Action item -> How many lines in these entries contain the string "oppression"? Reply with the number alone.

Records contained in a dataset
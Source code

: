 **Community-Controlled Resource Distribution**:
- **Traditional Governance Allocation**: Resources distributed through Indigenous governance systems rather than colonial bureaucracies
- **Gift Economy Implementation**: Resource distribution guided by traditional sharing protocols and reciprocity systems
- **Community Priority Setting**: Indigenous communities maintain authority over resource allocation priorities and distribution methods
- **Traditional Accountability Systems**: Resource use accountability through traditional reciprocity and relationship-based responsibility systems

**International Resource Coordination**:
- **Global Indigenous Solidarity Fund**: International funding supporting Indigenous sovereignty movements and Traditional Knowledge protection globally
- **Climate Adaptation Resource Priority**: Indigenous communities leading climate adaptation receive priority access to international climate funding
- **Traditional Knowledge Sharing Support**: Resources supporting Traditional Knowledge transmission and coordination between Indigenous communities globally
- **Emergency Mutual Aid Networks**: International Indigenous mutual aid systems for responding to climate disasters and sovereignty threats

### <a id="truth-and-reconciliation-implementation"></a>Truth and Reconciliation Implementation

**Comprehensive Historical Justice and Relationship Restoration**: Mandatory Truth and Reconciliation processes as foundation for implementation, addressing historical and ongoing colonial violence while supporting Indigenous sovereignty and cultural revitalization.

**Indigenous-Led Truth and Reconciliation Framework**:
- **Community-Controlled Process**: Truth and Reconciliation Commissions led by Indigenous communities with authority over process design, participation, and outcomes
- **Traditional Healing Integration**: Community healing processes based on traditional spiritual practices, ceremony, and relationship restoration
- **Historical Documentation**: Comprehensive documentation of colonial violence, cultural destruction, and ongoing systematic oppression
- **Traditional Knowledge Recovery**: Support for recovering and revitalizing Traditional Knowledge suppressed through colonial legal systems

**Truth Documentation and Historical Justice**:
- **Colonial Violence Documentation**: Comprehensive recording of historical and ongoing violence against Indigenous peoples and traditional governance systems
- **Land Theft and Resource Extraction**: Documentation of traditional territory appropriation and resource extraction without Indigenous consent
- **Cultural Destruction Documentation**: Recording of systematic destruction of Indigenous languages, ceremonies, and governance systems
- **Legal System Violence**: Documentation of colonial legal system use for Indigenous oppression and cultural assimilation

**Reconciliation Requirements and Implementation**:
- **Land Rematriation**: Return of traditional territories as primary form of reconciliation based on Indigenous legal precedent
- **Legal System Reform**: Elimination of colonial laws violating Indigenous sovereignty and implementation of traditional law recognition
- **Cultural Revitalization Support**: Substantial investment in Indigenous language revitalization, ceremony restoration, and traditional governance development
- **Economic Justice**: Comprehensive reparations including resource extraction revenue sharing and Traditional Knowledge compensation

--

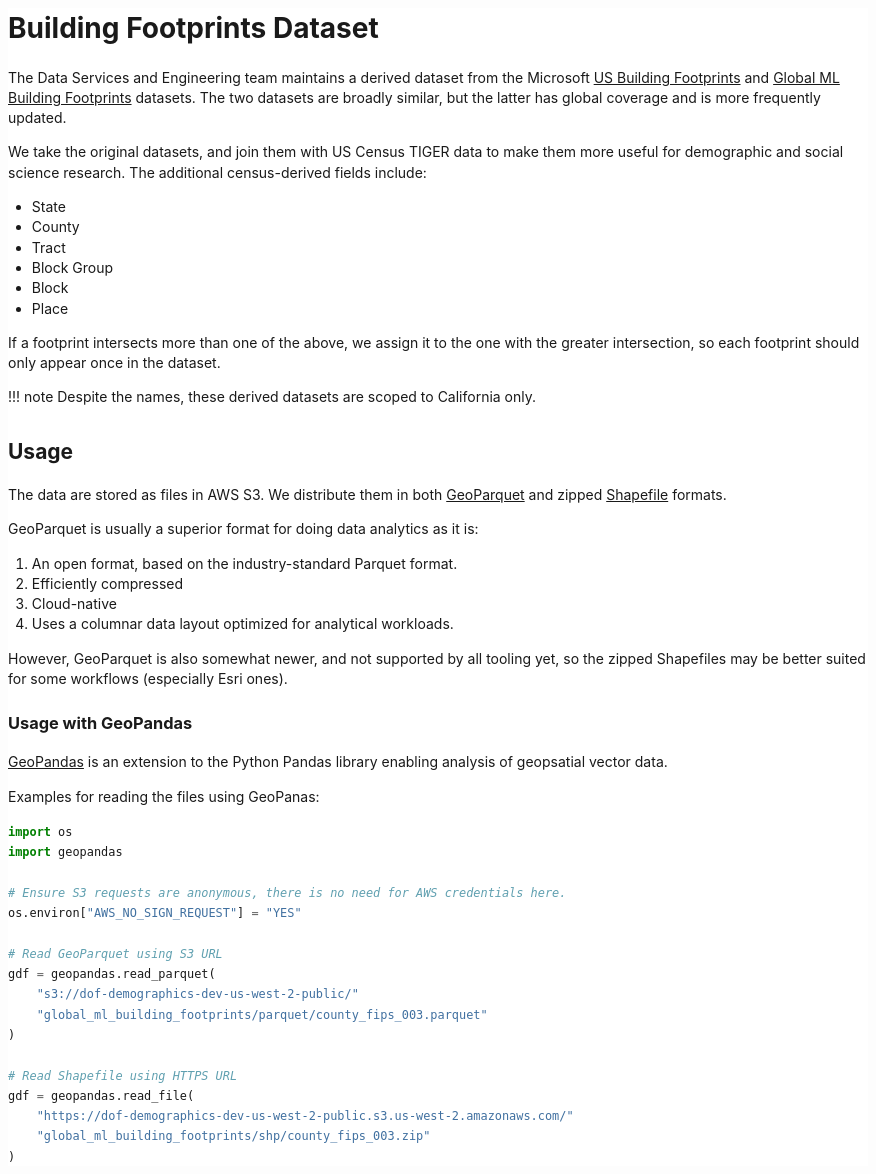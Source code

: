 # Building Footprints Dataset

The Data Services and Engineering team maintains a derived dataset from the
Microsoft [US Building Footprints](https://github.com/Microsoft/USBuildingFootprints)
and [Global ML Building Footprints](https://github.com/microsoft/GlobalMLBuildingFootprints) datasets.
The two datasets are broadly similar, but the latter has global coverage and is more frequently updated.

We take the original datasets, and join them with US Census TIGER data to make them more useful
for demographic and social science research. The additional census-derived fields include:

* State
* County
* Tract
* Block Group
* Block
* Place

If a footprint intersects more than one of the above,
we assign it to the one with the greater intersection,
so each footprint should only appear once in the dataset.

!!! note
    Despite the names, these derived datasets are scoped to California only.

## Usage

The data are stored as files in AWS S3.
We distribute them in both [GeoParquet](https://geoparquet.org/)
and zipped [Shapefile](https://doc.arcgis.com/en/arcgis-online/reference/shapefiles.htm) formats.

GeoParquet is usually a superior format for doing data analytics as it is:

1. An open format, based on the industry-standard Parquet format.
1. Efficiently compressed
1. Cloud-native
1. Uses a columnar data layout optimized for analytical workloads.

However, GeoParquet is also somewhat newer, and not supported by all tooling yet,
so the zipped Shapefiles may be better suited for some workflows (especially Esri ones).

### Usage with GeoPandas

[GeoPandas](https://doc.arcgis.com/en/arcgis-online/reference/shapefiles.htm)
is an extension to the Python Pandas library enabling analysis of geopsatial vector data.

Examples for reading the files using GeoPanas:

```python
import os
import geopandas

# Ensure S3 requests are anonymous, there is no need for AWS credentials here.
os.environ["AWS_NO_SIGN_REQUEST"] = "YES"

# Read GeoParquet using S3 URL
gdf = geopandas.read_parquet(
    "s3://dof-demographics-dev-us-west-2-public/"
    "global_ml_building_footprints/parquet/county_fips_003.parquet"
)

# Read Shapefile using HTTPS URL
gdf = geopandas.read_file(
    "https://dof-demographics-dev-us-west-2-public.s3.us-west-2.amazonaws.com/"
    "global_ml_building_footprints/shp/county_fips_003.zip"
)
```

Answer to this task -> 2